“Tinning” is a word I only learned recently, but it has been a large part of my South Indian household through the generations. Mornings came with the smell of fragrant spices in the air, sizzling sounds from the tawa and the subtle scraping against the bottom of the rasavaali. Scalding hot Kulambu would be brought out to serve the hungry mouths that lay in wait, either drooling or wailing. Amidst all this ruckus, the women would retreat to the kitchen, waiting for the second batch of tea that noisily brewed over the stove in its designated vessel. Despite the hustle and bustle that comes with feeding a large family, conversations about Tinning would flow freely around the cramped, smoky space—some in agreement, while the others voted to bring in the craftsman at a later date.
Tinning was always fun to watch. My mother remembers how the older women of the household would sit outside in the verandah, ensuring that the craftsman did nothing short of an excellent job. The craftsman would dig a small pit and light his coal.

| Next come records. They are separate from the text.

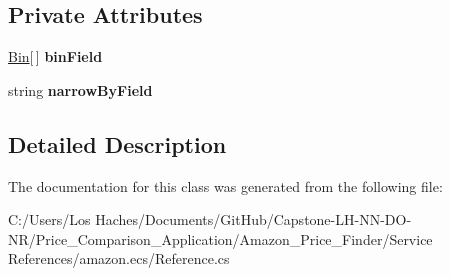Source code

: \subsection*{Private Attributes}
\begin{DoxyCompactItemize}
\item 
\hypertarget{class_price___comparison_1_1amazon_1_1ecs_1_1_search_bin_set_a3d2396cfa0a7b904400b8a0de5cc3bc7}{\hyperlink{class_price___comparison_1_1amazon_1_1ecs_1_1_bin}{Bin}\mbox{[}$\,$\mbox{]} {\bfseries bin\-Field}}\label{class_price___comparison_1_1amazon_1_1ecs_1_1_search_bin_set_a3d2396cfa0a7b904400b8a0de5cc3bc7}

\item 
\hypertarget{class_price___comparison_1_1amazon_1_1ecs_1_1_search_bin_set_aeba95e29462e84dc97a359c2cc99b0f4}{string {\bfseries narrow\-By\-Field}}\label{class_price___comparison_1_1amazon_1_1ecs_1_1_search_bin_set_aeba95e29462e84dc97a359c2cc99b0f4}

\end{DoxyCompactItemize}


\subsection{Detailed Description}


The documentation for this class was generated from the following file\-:\begin{DoxyCompactItemize}
\item 
C\-:/\-Users/\-Los Haches/\-Documents/\-Git\-Hub/\-Capstone-\/\-L\-H-\/\-N\-N-\/\-D\-O-\/\-N\-R/\-Price\-\_\-\-Comparison\-\_\-\-Application/\-Amazon\-\_\-\-Price\-\_\-\-Finder/\-Service References/amazon.\-ecs/Reference.\-cs\end{DoxyCompactItemize}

The billowing smoke at the end of the process was an entertaining sight, signaling that he was nearly finished with his task. It was indeed a show that befitted the kings, for if children can find amusement in it, why wouldn’t the royals? We would often have a front-row seat, far from the flames, but close enough to see the tin strip rub against the brass vessel, leaving a streak of silver, much like the expensive paint-markers these days.
The art, however, is not easily seen these days. Gone are the days that the craftsman would come home to line our vessels, and gone are the sounds of children’s ooh’s and aahs at seeing the bright flames and hot, tempered metal. My goal is to reintroduce these artforms from the days of yore through our beautiful collection of eiyam-lined/ tin-lined vessels.

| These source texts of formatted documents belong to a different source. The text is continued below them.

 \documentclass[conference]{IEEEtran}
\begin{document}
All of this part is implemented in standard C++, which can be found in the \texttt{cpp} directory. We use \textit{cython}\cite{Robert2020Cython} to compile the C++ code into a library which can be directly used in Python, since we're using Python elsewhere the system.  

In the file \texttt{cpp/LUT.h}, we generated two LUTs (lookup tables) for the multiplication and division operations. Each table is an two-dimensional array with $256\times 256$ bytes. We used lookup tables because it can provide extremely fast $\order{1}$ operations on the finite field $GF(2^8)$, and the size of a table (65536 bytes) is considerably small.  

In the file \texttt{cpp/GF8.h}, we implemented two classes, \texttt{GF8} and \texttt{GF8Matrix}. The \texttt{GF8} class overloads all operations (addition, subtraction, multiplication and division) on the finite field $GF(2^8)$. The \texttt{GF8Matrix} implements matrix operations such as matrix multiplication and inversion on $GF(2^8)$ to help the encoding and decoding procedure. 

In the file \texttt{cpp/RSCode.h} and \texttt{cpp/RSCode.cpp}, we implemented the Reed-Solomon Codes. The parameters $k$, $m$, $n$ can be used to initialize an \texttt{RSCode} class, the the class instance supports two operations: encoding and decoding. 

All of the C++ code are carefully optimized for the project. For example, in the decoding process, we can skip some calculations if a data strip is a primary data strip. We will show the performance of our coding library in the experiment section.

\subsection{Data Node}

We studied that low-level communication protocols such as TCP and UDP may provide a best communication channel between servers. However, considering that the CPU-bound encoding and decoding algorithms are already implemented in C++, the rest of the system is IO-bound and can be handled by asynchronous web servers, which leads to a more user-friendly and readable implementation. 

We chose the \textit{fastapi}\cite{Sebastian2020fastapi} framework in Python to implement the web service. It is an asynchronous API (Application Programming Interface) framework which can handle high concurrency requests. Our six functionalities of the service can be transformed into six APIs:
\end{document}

What is Tinning, And Why Should We Tin Our Vessels?
In terms of brass and copper vessels, Tinning refers to a process of thinly coating the inner surface of vessels with tin to prevent oxidation, leaching, and corrosion when used for cooking or storage.
Acidic foods tend to corrode the inner layer of brass and copper vessels, allowing the food to spoil and no longer taste good. The tin lining protects the vessels and keeps the food fit for consumption even when acidic ingredients are used. Brass and copper are notorious for curdling milk, ruining the taste of food and even being subject to corrosion. To make them suitable for cooking, many households over the country prefer to have their vessels tinned and safe for use.
Tinning must be done every 6 to 8 months to ensure that oxidized residues don’t lead to food poisoning.
To see the foods suitable for cooking in brass, bronze, and copper, click here.
How Tinning Is Done
With the increased use of stainless steel and aluminum as cooking vessels, the art of Tinning has almost died out. There are very few generational tin craftsmen who continue to line brass and bronze, and some resort to Tinning on pushcarts.
- The brass or copper utensil is thoroughly cleaned using caustic soda/lye.
- The craftsman proceeds to dig a pit in the ground and fill it with coals to create a temporary blast furnace.
- The brass/ copper vessel is heated over burning coals for two to three minutes, transferred to the temporary furnace, and is heated till it has a faint, pink glow.
- As the vessel heats, Ammonium Chloride powder is applied to it to act as a flux.
- A strip of tin is then applied, and as it rapidly melts, a swab of cotton/cotton cloth is used to rigorously rub the molten metal all over the vessel’s insides to ensure an even coat.
- Once this is done, the vessel is rapidly cooled by submerging it into the water, rendering it ready for use.
So there you go, what seems to be a simple, yet effective procedure was once a crucial procedure in households all over the country.